The real question for trainers is: “What training method do you use, and who came up with it?”
You need your training method to be rooted in technology, because technology is rooted in learning. Integrating digital technology into training has made it much more playful than before. And games are a great basis for teaching!
It’s therefore a case of taking the lead with technology rather than necessarily becoming a tech expert.
Being a trainer in a digital era means being a leader, that is, someone who takes the lead and gives learners direction.
The teaching direction you take should be influenced by your intended trainees. The average age for an employee to start working at a company nowadays is 21.
According to Stéphane, “if trainers want to do a good job and stay ahead of the game, they should take a look at what’s happening on TikTok.”
Why? Because most of its users are aged 18 to 24, and because TikTok is great at engaging its users. In fact, this age demographic spends almost one and a half hours every day on the platform.
In this day and age, when people ask “How can we train our employees remotely and keep them engaged?”, the answer is pretty simple. It’s by using microlearning to produce learning stories and short-format visual content.
How does this work in practice? There are three core principles to adhere to:
- Capture the learner’s attention.
- Be snappy and impactful.
- Spice up the content.
Still not completely sold? Here’s some food for thought. Did you know that:
- You can get a message across in less than 20 seconds?
- You can memorise 5 times more information when it is presented alongside an image or a figure?
So, if you want to become a training leader, consider the following questions:
- How well can I monitor my trainees?
- How well do I understand the technology?
- How can I capture learners’ attention?
- How can I make the content more exciting?
- How can I have a greater impact?
Another way of engaging learners is to make them do the work! Why? Because the more a trainer talks and explains, the less ‘doing’ goes on. And the less learners do, the less they learn.
Adopt the foot-in-the-door technique. For example, hold learning labs rather than lectures by experts. It’s about doing, experimenting and practising, then reflecting on it all afterwards.
According to this method, the input comes from trainees, rather than the trainer. It’s about handing back to learners and letting them come up with ideas themselves. As opposed to necessarily being a great speaker, the instructor needs to be agile. They need to know how to get the best out of each learner.

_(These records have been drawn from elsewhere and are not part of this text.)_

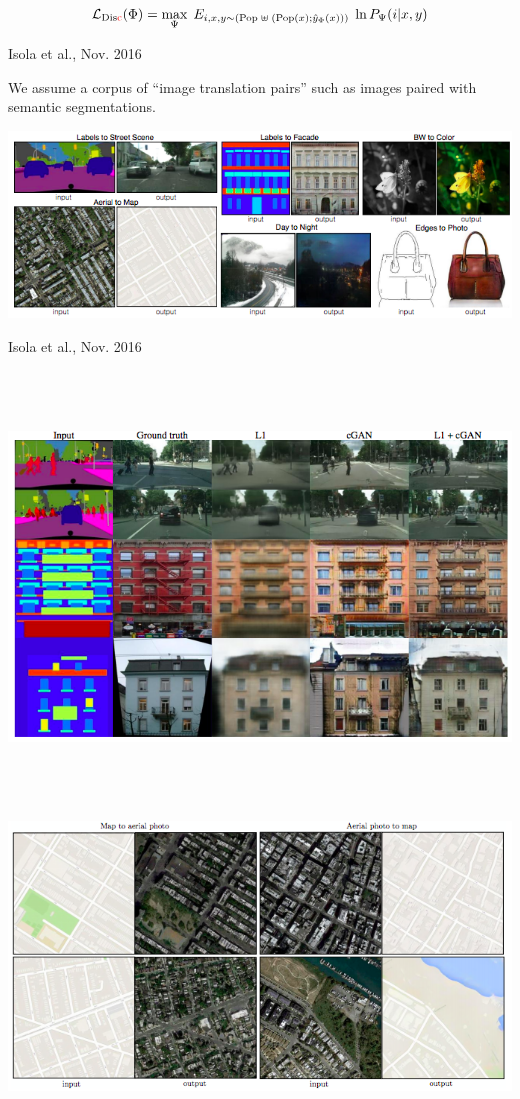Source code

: {$${\cal L}_{\mathrm{Dis{\color{red}c}}}(\Phi) = \max_\Psi \;E_{i,x,y \sim (\mathrm{Pop}\; \uplus \;(\mathrm{Pop}(x);\hat{y}_\Phi(x)))}\;\ln P_\Psi(i|x,y)$$

{Isola et al., Nov. 2016}

We assume a corpus of ``image translation pairs'' such as images paired with semantic segmentations.

\centerline{\includegraphics[width = 8.0in]{../images/cGAN0}}

{Isola et al., Nov. 2016}

\centerline{\includegraphics[height = 4.5in]{../images/cGAN1}}


\centerline{\includegraphics[width = 8.0in]{../images/cGAN2}}

}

3. Course evaluation and data analytics
The magic of digital training is that there is a traceable record of every stage of the course. This “course memory” is a gold mine, as it can be used to create a knowledge hub on a training topic, allowing trainees to develop and improve their knowledge further.
This knowledge hub will be brimming with data, but you need to know how to use it first (knowledge management). First, you need to sort through all of this data:
- What should you keep?
- Is the amount of time trainees are spending on the course a relevant metric? If so, why?

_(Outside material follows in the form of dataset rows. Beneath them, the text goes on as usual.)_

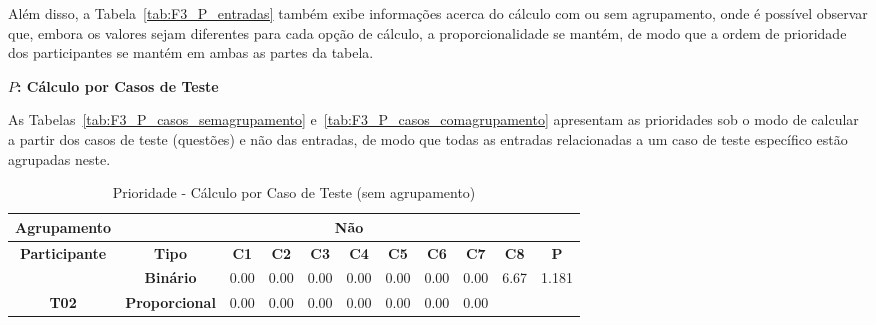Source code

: Além disso, a Tabela~\ref{tab:F3_P_entradas} também exibe informações acerca do cálculo com ou sem agrupamento, onde é possível observar que, embora os valores sejam diferentes para cada opção de cálculo, a proporcionalidade se mantém, de modo que a ordem de prioridade dos participantes se mantém em ambas as partes da tabela.

\textbf{$P$: Cálculo por Casos de Teste}

As Tabelas~\ref{tab:F3_P_casos_semagrupamento} e~\ref{tab:F3_P_casos_comagrupamento} apresentam as prioridades sob o modo de calcular a partir dos casos de teste (questões) e não das entradas, de modo que todas as entradas relacionadas a um caso de teste específico estão agrupadas neste.

\begin{table}[htbp]
	\centering
	\caption{Prioridade - Cálculo por Caso de Teste (sem agrupamento)}
	\begin{tabular}{|c|cccccccccc|}
		\hline
		\cellcolor[HTML]{F2F2F2}\textbf{Agrupamento} &
		\multicolumn{10}{c|}{Não} \\ \hline
		\rowcolor[HTML]{D0CECE} 
		\textbf{Participante} &
		\multicolumn{1}{c|}{\cellcolor[HTML]{D0CECE}\textbf{Tipo}} &
		\multicolumn{1}{c|}{\cellcolor[HTML]{D0CECE}\textbf{C1}} &
		\multicolumn{1}{c|}{\cellcolor[HTML]{D0CECE}\textbf{C2}} &
		\multicolumn{1}{c|}{\cellcolor[HTML]{D0CECE}\textbf{C3}} &
		\multicolumn{1}{c|}{\cellcolor[HTML]{D0CECE}\textbf{C4}} &
		\multicolumn{1}{c|}{\cellcolor[HTML]{D0CECE}\textbf{C5}} &
		\multicolumn{1}{c|}{\cellcolor[HTML]{D0CECE}\textbf{C6}} &
		\multicolumn{1}{c|}{\cellcolor[HTML]{D0CECE}\textbf{C7}} &
		\multicolumn{1}{c|}{\cellcolor[HTML]{D0CECE}\textbf{C8}} &
		\textbf{P} \\ \hline
		&
		\multicolumn{1}{c|}{\textbf{Binário}} &
		\multicolumn{1}{c|}{0.00} &
		\multicolumn{1}{c|}{0.00} &
		\multicolumn{1}{c|}{0.00} &
		\multicolumn{1}{c|}{0.00} &
		\multicolumn{1}{c|}{0.00} &
		\multicolumn{1}{c|}{0.00} &
		\multicolumn{1}{c|}{0.00} &
		\multicolumn{1}{c|}{6.67} &
		1.181 \\ \cline{2-11} 
		\multirow{-2}{*}{\textbf{T02}} &
		\multicolumn{1}{c|}{\cellcolor[HTML]{F2F2F2}\textbf{Proporcional}} &
		\multicolumn{1}{c|}{\cellcolor[HTML]{F2F2F2}0.00} &
		\multicolumn{1}{c|}{\cellcolor[HTML]{F2F2F2}0.00} &
		\multicolumn{1}{c|}{\cellcolor[HTML]{F2F2F2}0.00} &
		\multicolumn{1}{c|}{\cellcolor[HTML]{F2F2F2}0.00} &
		\multicolumn{1}{c|}{\cellcolor[HTML]{F2F2F2}0.00} &
		\multicolumn{1}{c|}{\cellcolor[HTML]{F2F2F2}0.00} &
		\multicolumn{1}{c|}{\cellcolor[HTML]{F2F2F2}0.00} &

\end{tabular}
\end{table}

- What is the completion rate of the course?
- Which data can give me indications as to the quality of my training course?
- How can I tell if trainees are enjoying the course or not?
- How can I tell if trainees are picking things up?
- What algorithm should I use to extract this information?
An algorithm is never neutral. Coming up with an algorithm involves selecting certain criteria, rather than repeating the same processes over and over again.
What lessons can we draw from the new skills that trainers will need by 2025? What impact will this have on the employability of trainers? The key learning point is that trainers need to be willing to explore new and unfamiliar topics, technologies and trends, even if they haven’t yet mastered them. Artificial intelligence is just one such example of a new area that trainers will need to get to grips with in future.